*STUDY MATERIAL:*
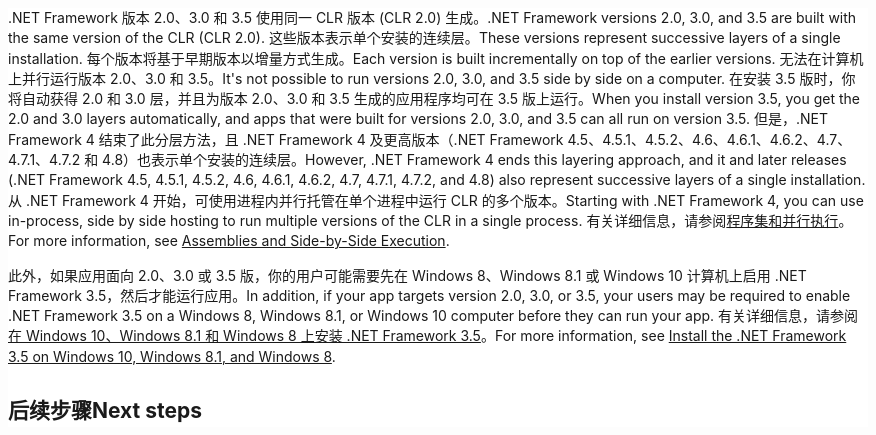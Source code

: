 <span data-ttu-id="e5c2d-497">.NET Framework 版本 2.0、3.0 和 3.5 使用同一 CLR 版本 (CLR 2.0) 生成。</span><span class="sxs-lookup"><span data-stu-id="e5c2d-497">.NET Framework versions 2.0, 3.0, and 3.5 are built with the same version of the CLR (CLR 2.0).</span></span> <span data-ttu-id="e5c2d-498">这些版本表示单个安装的连续层。</span><span class="sxs-lookup"><span data-stu-id="e5c2d-498">These versions represent successive layers of a single installation.</span></span> <span data-ttu-id="e5c2d-499">每个版本将基于早期版本以增量方式生成。</span><span class="sxs-lookup"><span data-stu-id="e5c2d-499">Each version is built incrementally on top of the earlier versions.</span></span> <span data-ttu-id="e5c2d-500">无法在计算机上并行运行版本 2.0、3.0 和 3.5。</span><span class="sxs-lookup"><span data-stu-id="e5c2d-500">It's not possible to run versions 2.0, 3.0, and 3.5 side by side on a computer.</span></span> <span data-ttu-id="e5c2d-501">在安装 3.5 版时，你将自动获得 2.0 和 3.0 层，并且为版本 2.0、3.0 和 3.5 生成的应用程序均可在 3.5 版上运行。</span><span class="sxs-lookup"><span data-stu-id="e5c2d-501">When you install version 3.5, you get the 2.0 and 3.0 layers automatically, and apps that were built for versions 2.0, 3.0, and 3.5 can all run on version 3.5.</span></span> <span data-ttu-id="e5c2d-502">但是，.NET Framework 4 结束了此分层方法，且 .NET Framework 4 及更高版本（.NET Framework 4.5、4.5.1、4.5.2、4.6、4.6.1、4.6.2、4.7、4.7.1、4.7.2 和 4.8）也表示单个安装的连续层。</span><span class="sxs-lookup"><span data-stu-id="e5c2d-502">However, .NET Framework 4 ends this layering approach, and it and later releases (.NET Framework 4.5, 4.5.1, 4.5.2, 4.6, 4.6.1, 4.6.2, 4.7, 4.7.1, 4.7.2, and 4.8) also represent successive layers of a single installation.</span></span> <span data-ttu-id="e5c2d-503">从 .NET Framework 4 开始，可使用进程内并行托管在单个进程中运行 CLR 的多个版本。</span><span class="sxs-lookup"><span data-stu-id="e5c2d-503">Starting with .NET Framework 4, you can use in-process, side by side hosting to run multiple versions of the CLR in a single process.</span></span> <span data-ttu-id="e5c2d-504">有关详细信息，请参阅[程序集和并行执行](../../standard/assembly/side-by-side-execution.md)。</span><span class="sxs-lookup"><span data-stu-id="e5c2d-504">For more information, see [Assemblies and Side-by-Side Execution](../../standard/assembly/side-by-side-execution.md).</span></span>

<span data-ttu-id="e5c2d-505">此外，如果应用面向 2.0、3.0 或 3.5 版，你的用户可能需要先在 Windows 8、Windows 8.1 或 Windows 10 计算机上启用 .NET Framework 3.5，然后才能运行应用。</span><span class="sxs-lookup"><span data-stu-id="e5c2d-505">In addition, if your app targets version 2.0, 3.0, or 3.5, your users may be required to enable .NET Framework 3.5 on a Windows 8, Windows 8.1, or Windows 10 computer before they can run your app.</span></span> <span data-ttu-id="e5c2d-506">有关详细信息，请参阅[在 Windows 10、Windows 8.1 和 Windows 8 上安装 .NET Framework 3.5](../install/dotnet-35-windows-10.md)。</span><span class="sxs-lookup"><span data-stu-id="e5c2d-506">For more information, see [Install the .NET Framework 3.5 on Windows 10, Windows 8.1, and Windows 8](../install/dotnet-35-windows-10.md).</span></span>

## <a name="next-steps"></a><span data-ttu-id="e5c2d-507">后续步骤</span><span class="sxs-lookup"><span data-stu-id="e5c2d-507">Next steps</span></span>

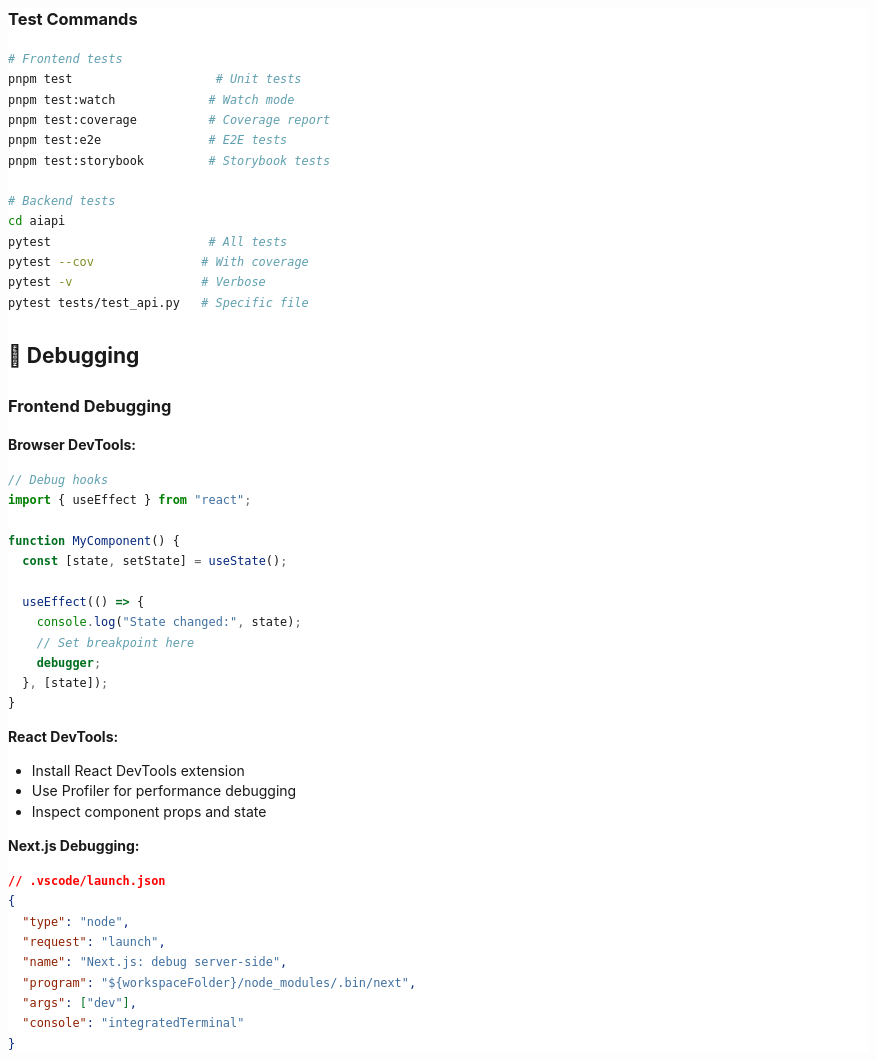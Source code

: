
 ```python
```

### Test Commands

```bash
# Frontend tests
pnpm test                    # Unit tests
pnpm test:watch             # Watch mode
pnpm test:coverage          # Coverage report
pnpm test:e2e               # E2E tests
pnpm test:storybook         # Storybook tests

# Backend tests
cd aiapi
pytest                      # All tests
pytest --cov               # With coverage
pytest -v                  # Verbose
pytest tests/test_api.py   # Specific file
```

## 🐛 Debugging

### Frontend Debugging

**Browser DevTools:**

```typescript
// Debug hooks
import { useEffect } from "react";

function MyComponent() {
  const [state, setState] = useState();

  useEffect(() => {
    console.log("State changed:", state);
    // Set breakpoint here
    debugger;
  }, [state]);
}
```

**React DevTools:**

- Install React DevTools extension
- Use Profiler for performance debugging
- Inspect component props and state

**Next.js Debugging:**

```json
// .vscode/launch.json
{
  "type": "node",
  "request": "launch",
  "name": "Next.js: debug server-side",
  "program": "${workspaceFolder}/node_modules/.bin/next",
  "args": ["dev"],
  "console": "integratedTerminal"
}
```
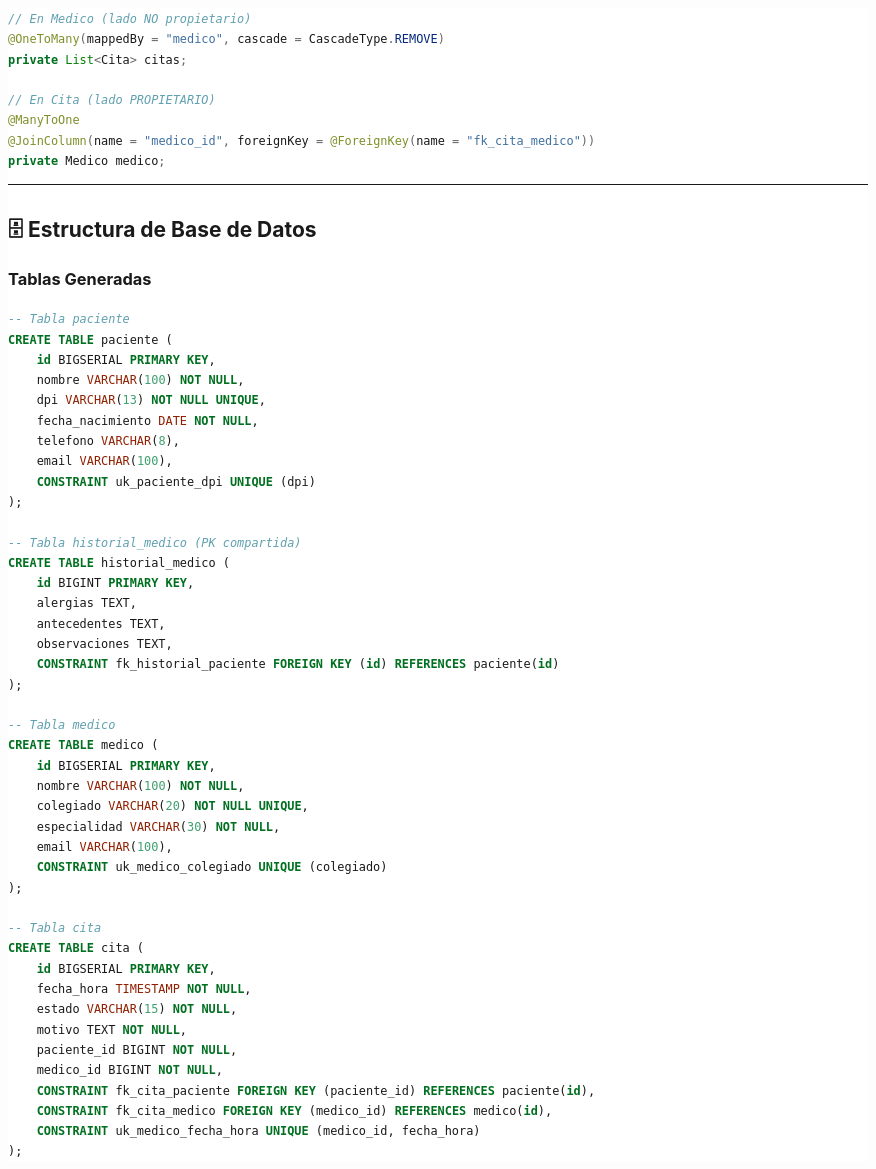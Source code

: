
 ```java
// En Medico (lado NO propietario)
@OneToMany(mappedBy = "medico", cascade = CascadeType.REMOVE)
private List<Cita> citas;

// En Cita (lado PROPIETARIO)
@ManyToOne
@JoinColumn(name = "medico_id", foreignKey = @ForeignKey(name = "fk_cita_medico"))
private Medico medico;
```

---

## 🗄️ Estructura de Base de Datos

### Tablas Generadas

```sql
-- Tabla paciente
CREATE TABLE paciente (
    id BIGSERIAL PRIMARY KEY,
    nombre VARCHAR(100) NOT NULL,
    dpi VARCHAR(13) NOT NULL UNIQUE,
    fecha_nacimiento DATE NOT NULL,
    telefono VARCHAR(8),
    email VARCHAR(100),
    CONSTRAINT uk_paciente_dpi UNIQUE (dpi)
);

-- Tabla historial_medico (PK compartida)
CREATE TABLE historial_medico (
    id BIGINT PRIMARY KEY,
    alergias TEXT,
    antecedentes TEXT,
    observaciones TEXT,
    CONSTRAINT fk_historial_paciente FOREIGN KEY (id) REFERENCES paciente(id)
);

-- Tabla medico
CREATE TABLE medico (
    id BIGSERIAL PRIMARY KEY,
    nombre VARCHAR(100) NOT NULL,
    colegiado VARCHAR(20) NOT NULL UNIQUE,
    especialidad VARCHAR(30) NOT NULL,
    email VARCHAR(100),
    CONSTRAINT uk_medico_colegiado UNIQUE (colegiado)
);

-- Tabla cita
CREATE TABLE cita (
    id BIGSERIAL PRIMARY KEY,
    fecha_hora TIMESTAMP NOT NULL,
    estado VARCHAR(15) NOT NULL,
    motivo TEXT NOT NULL,
    paciente_id BIGINT NOT NULL,
    medico_id BIGINT NOT NULL,
    CONSTRAINT fk_cita_paciente FOREIGN KEY (paciente_id) REFERENCES paciente(id),
    CONSTRAINT fk_cita_medico FOREIGN KEY (medico_id) REFERENCES medico(id),
    CONSTRAINT uk_medico_fecha_hora UNIQUE (medico_id, fecha_hora)
);
```

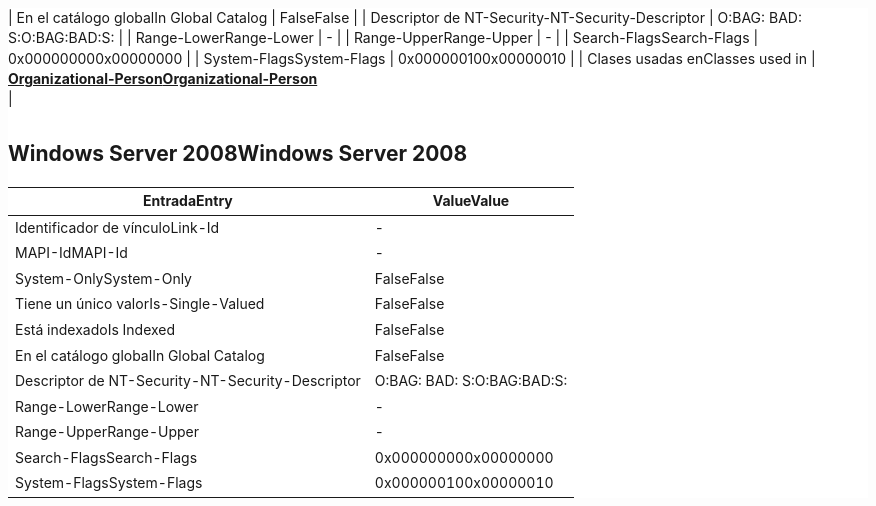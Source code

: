 | <span data-ttu-id="99a36-186">En el catálogo global</span><span class="sxs-lookup"><span data-stu-id="99a36-186">In Global Catalog</span></span>      | <span data-ttu-id="99a36-187">False</span><span class="sxs-lookup"><span data-stu-id="99a36-187">False</span></span>                                                              |
| <span data-ttu-id="99a36-188">Descriptor de NT-Security-</span><span class="sxs-lookup"><span data-stu-id="99a36-188">NT-Security-Descriptor</span></span> | <span data-ttu-id="99a36-189">O:BAG: BAD: S:</span><span class="sxs-lookup"><span data-stu-id="99a36-189">O:BAG:BAD:S:</span></span>                                                       |
| <span data-ttu-id="99a36-190">Range-Lower</span><span class="sxs-lookup"><span data-stu-id="99a36-190">Range-Lower</span></span>            | \-                                                                 |
| <span data-ttu-id="99a36-191">Range-Upper</span><span class="sxs-lookup"><span data-stu-id="99a36-191">Range-Upper</span></span>            | \-                                                                 |
| <span data-ttu-id="99a36-192">Search-Flags</span><span class="sxs-lookup"><span data-stu-id="99a36-192">Search-Flags</span></span>           | <span data-ttu-id="99a36-193">0x00000000</span><span class="sxs-lookup"><span data-stu-id="99a36-193">0x00000000</span></span>                                                         |
| <span data-ttu-id="99a36-194">System-Flags</span><span class="sxs-lookup"><span data-stu-id="99a36-194">System-Flags</span></span>           | <span data-ttu-id="99a36-195">0x00000010</span><span class="sxs-lookup"><span data-stu-id="99a36-195">0x00000010</span></span>                                                         |
| <span data-ttu-id="99a36-196">Clases usadas en</span><span class="sxs-lookup"><span data-stu-id="99a36-196">Classes used in</span></span>        | [<span data-ttu-id="99a36-197">**Organizational-Person**</span><span class="sxs-lookup"><span data-stu-id="99a36-197">**Organizational-Person**</span></span>](c-organizationalperson.md)<br/> |



## <a name="windows-server-2008"></a><span data-ttu-id="99a36-198">Windows Server 2008</span><span class="sxs-lookup"><span data-stu-id="99a36-198">Windows Server 2008</span></span>



| <span data-ttu-id="99a36-199">Entrada</span><span class="sxs-lookup"><span data-stu-id="99a36-199">Entry</span></span> | <span data-ttu-id="99a36-200">Value</span><span class="sxs-lookup"><span data-stu-id="99a36-200">Value</span></span> |
|------------------------|--------------------------------------------------------------------|
| <span data-ttu-id="99a36-201">Identificador de vínculo</span><span class="sxs-lookup"><span data-stu-id="99a36-201">Link-Id</span></span>                | \-                                                                 |
| <span data-ttu-id="99a36-202">MAPI-Id</span><span class="sxs-lookup"><span data-stu-id="99a36-202">MAPI-Id</span></span>                | \-                                                                 |
| <span data-ttu-id="99a36-203">System-Only</span><span class="sxs-lookup"><span data-stu-id="99a36-203">System-Only</span></span>            | <span data-ttu-id="99a36-204">False</span><span class="sxs-lookup"><span data-stu-id="99a36-204">False</span></span>                                                              |
| <span data-ttu-id="99a36-205">Tiene un único valor</span><span class="sxs-lookup"><span data-stu-id="99a36-205">Is-Single-Valued</span></span>       | <span data-ttu-id="99a36-206">False</span><span class="sxs-lookup"><span data-stu-id="99a36-206">False</span></span>                                                              |
| <span data-ttu-id="99a36-207">Está indexado</span><span class="sxs-lookup"><span data-stu-id="99a36-207">Is Indexed</span></span>             | <span data-ttu-id="99a36-208">False</span><span class="sxs-lookup"><span data-stu-id="99a36-208">False</span></span>                                                              |
| <span data-ttu-id="99a36-209">En el catálogo global</span><span class="sxs-lookup"><span data-stu-id="99a36-209">In Global Catalog</span></span>      | <span data-ttu-id="99a36-210">False</span><span class="sxs-lookup"><span data-stu-id="99a36-210">False</span></span>                                                              |
| <span data-ttu-id="99a36-211">Descriptor de NT-Security-</span><span class="sxs-lookup"><span data-stu-id="99a36-211">NT-Security-Descriptor</span></span> | <span data-ttu-id="99a36-212">O:BAG: BAD: S:</span><span class="sxs-lookup"><span data-stu-id="99a36-212">O:BAG:BAD:S:</span></span>                                                       |
| <span data-ttu-id="99a36-213">Range-Lower</span><span class="sxs-lookup"><span data-stu-id="99a36-213">Range-Lower</span></span>            | \-                                                                 |
| <span data-ttu-id="99a36-214">Range-Upper</span><span class="sxs-lookup"><span data-stu-id="99a36-214">Range-Upper</span></span>            | \-                                                                 |
| <span data-ttu-id="99a36-215">Search-Flags</span><span class="sxs-lookup"><span data-stu-id="99a36-215">Search-Flags</span></span>           | <span data-ttu-id="99a36-216">0x00000000</span><span class="sxs-lookup"><span data-stu-id="99a36-216">0x00000000</span></span>                                                         |
| <span data-ttu-id="99a36-217">System-Flags</span><span class="sxs-lookup"><span data-stu-id="99a36-217">System-Flags</span></span>           | <span data-ttu-id="99a36-218">0x00000010</span><span class="sxs-lookup"><span data-stu-id="99a36-218">0x00000010</span></span>                                                         |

*EXERCISE:*
After reading through the material, report every line that holds "CONSTRAINT".

*WORKED SOLUTION:*
    CONSTRAINT uk_paciente_dpi UNIQUE (dpi)
    CONSTRAINT fk_historial_paciente FOREIGN KEY (id) REFERENCES paciente(id)
    CONSTRAINT uk_medico_colegiado UNIQUE (colegiado)
    CONSTRAINT fk_cita_paciente FOREIGN KEY (paciente_id) REFERENCES paciente(id),
    CONSTRAINT fk_cita_medico FOREIGN KEY (medico_id) REFERENCES medico(id),
    CONSTRAINT uk_medico_fecha_hora UNIQUE (medico_id, fecha_hora)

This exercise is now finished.